[Excerpts from a dataset]
——
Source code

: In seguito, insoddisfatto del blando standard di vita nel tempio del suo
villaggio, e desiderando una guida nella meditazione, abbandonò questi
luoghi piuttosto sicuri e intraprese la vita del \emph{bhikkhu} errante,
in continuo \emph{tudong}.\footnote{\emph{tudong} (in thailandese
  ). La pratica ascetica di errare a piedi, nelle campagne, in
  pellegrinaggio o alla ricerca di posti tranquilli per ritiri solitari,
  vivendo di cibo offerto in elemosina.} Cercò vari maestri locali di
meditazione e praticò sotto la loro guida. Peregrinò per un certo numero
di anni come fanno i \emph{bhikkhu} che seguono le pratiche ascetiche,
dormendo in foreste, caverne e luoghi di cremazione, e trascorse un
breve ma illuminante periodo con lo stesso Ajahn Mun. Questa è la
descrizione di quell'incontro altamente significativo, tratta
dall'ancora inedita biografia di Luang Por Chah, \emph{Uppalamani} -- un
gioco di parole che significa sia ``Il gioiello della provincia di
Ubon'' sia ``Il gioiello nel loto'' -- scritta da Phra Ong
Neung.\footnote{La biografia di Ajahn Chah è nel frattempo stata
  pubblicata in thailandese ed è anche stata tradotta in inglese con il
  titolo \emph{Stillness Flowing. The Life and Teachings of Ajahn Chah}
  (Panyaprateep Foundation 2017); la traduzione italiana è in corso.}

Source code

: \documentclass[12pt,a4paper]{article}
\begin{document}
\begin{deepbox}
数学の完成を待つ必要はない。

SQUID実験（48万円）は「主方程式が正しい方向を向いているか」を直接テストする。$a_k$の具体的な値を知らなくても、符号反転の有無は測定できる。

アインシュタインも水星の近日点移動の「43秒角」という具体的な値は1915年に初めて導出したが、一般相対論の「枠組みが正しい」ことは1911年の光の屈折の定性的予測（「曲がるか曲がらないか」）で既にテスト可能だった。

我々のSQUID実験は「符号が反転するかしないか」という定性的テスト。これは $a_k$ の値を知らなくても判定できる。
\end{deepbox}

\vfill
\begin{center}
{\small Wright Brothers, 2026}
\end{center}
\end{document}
——
### Exercise
Begin with the line containing "breve ma illuminante" and retype it and each line after it through the end of the records, keeping them exact and including nothing more.

### The completed task
breve ma illuminante periodo con lo stesso Ajahn Mun. Questa è la
descrizione di quell'incontro altamente significativo, tratta
dall'ancora inedita biografia di Luang Por Chah, \emph{Uppalamani} -- un
gioco di parole che significa sia ``Il gioiello della provincia di
Ubon'' sia ``Il gioiello nel loto'' -- scritta da Phra Ong
Neung.\footnote{La biografia di Ajahn Chah è nel frattempo stata
  pubblicata in thailandese ed è anche stata tradotta in inglese con il
  titolo \emph{Stillness Flowing. The Life and Teachings of Ajahn Chah}
  (Panyaprateep Foundation 2017); la traduzione italiana è in corso.}

Source code

: \documentclass[12pt,a4paper]{article}
\begin{document}
\begin{deepbox}
数学の完成を待つ必要はない。

SQUID実験（48万円）は「主方程式が正しい方向を向いているか」を直接テストする。$a_k$の具体的な値を知らなくても、符号反転の有無は測定できる。

アインシュタインも水星の近日点移動の「43秒角」という具体的な値は1915年に初めて導出したが、一般相対論の「枠組みが正しい」ことは1911年の光の屈折の定性的予測（「曲がるか曲がらないか」）で既にテスト可能だった。

我々のSQUID実験は「符号が反転するかしないか」という定性的テスト。これは $a_k$ の値を知らなくても判定できる。
\end{deepbox}

\vfill
\begin{center}
{\small Wright Brothers, 2026}
\end{center}
\end{document}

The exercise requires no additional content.